March 17, 2007 Education 19 Comments

Steve Jobs, the charismatic co-founder & CEO of Apple, Inc. is considered by many to be pretty liberal, with healthy contributions to democratic candidats. Al “Inconvenient Truth” Gore is on Apple’s board of directors. Jobs, a self-made man, is ranked #132 on Forbes’ recent list of world billionaires with an estimated $5.7 billion to his name, not bad for a college dropout.

Jobs spoke last month at an education reform conference in Austin Tx, from an AP story:

Jobs told the crowd about his vision for textbook-free schools in the future. Textbooks would be replaced with a free, online information source that was constantly updated by experts, much like the online encyclopedia Wikipedia.

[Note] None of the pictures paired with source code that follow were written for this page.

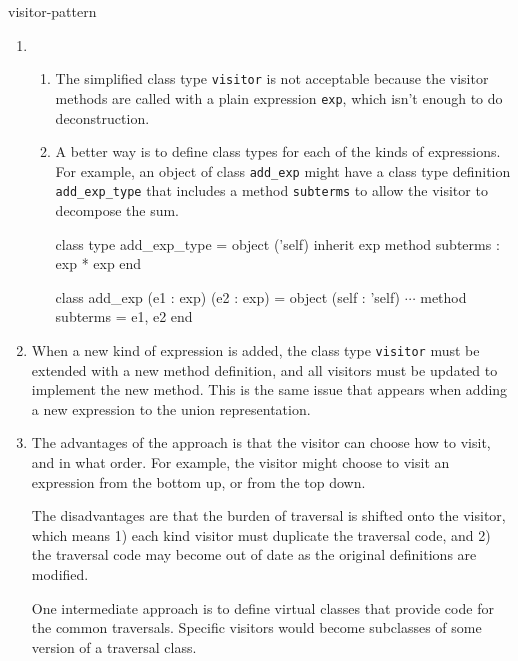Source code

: \begin{exercise}{visitor-pattern}
\begin{answer}\ifanswers
\begin{enumerate}
\item

\begin{enumerate}
\item
The simplified class type \hbox{\lstinline$visitor$} is not acceptable because the
visitor methods are called with a plain expression \hbox{\lstinline$exp$}, which
isn't enough to do deconstruction.

\item

A better way is to define class types for each of the kinds of
expressions.  For example, an object of class \hbox{\lstinline$add_exp$}
might have a class type definition \hbox{\lstinline$add_exp_type$} that
includes a method \hbox{\lstinline$subterms$} to allow the visitor to
decompose the sum.

\begin{ocaml}
class type add_exp_type =
  object ('self)
    inherit exp
    method subterms : exp * exp
  end

class add_exp (e1 : exp) (e2 : exp) =
  object (self : 'self)
    $\cdots$
    method subterms = e1, e2
  end
\end{ocaml}
\end{enumerate}

\item

When a new kind of expression is added, the class type \lstinline$visitor$ must
be extended with a new method definition, and all visitors must be updated
to implement the new method.  This is the same issue that appears when adding
a new expression to the union representation.

\item 

The advantages of the approach is that the visitor can choose how to visit,
and in what order.  For example, the visitor might choose to visit an
expression from the bottom up, or from the top down.

The disadvantages are that the burden of traversal is shifted onto the
visitor, which means 1) each kind visitor must duplicate the traversal code,
and 2) the traversal code may become out of date as the original definitions
are modified.

One intermediate approach is to define virtual classes that provide
code for the common traversals.  Specific visitors would become
subclasses of some version of a traversal class.


\end{enumerate}
\end{answer}
\end{exercise}
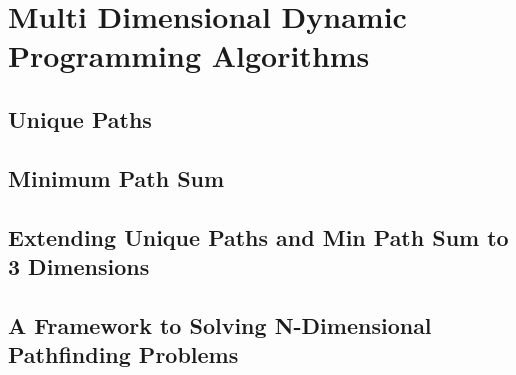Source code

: \chapter{Multi Dimensional Dynamic Programming Algorithms}

\section{Unique Paths}


\section{Minimum Path Sum}


\section{Extending Unique Paths and Min Path Sum to 3 Dimensions}


\section{A Framework to Solving N-Dimensional Pathfinding Problems}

“I think we’d have far more current material available to our students, and we’d be freeing up a tremendous amount of funds that we could buy delivery vehicles with — computers, faster Internet, things like that,” Jobs said. “And I also think we’d get some of the best minds in the country contributing.”

But Jobs is not one of those that thinks technology alone will solve our educational problems, from the same article:

Apple Inc. CEO Steve Jobs lambasted teacher unions today, claiming no amount of technology in the classroom would improve public schools until principals could fire bad teachers.

“What kind of person could you get to run a small business if you told them that when they came in they couldn’t get rid of people that they thought weren’t any good? Not really great ones because if you’re really smart you go, ‘I can’t win.

“I believe that what is wrong with our schools in this nation is that they have become unionized in the worst possible way. This unionization and lifetime employment of K-12 teachers is off-the-charts crazy.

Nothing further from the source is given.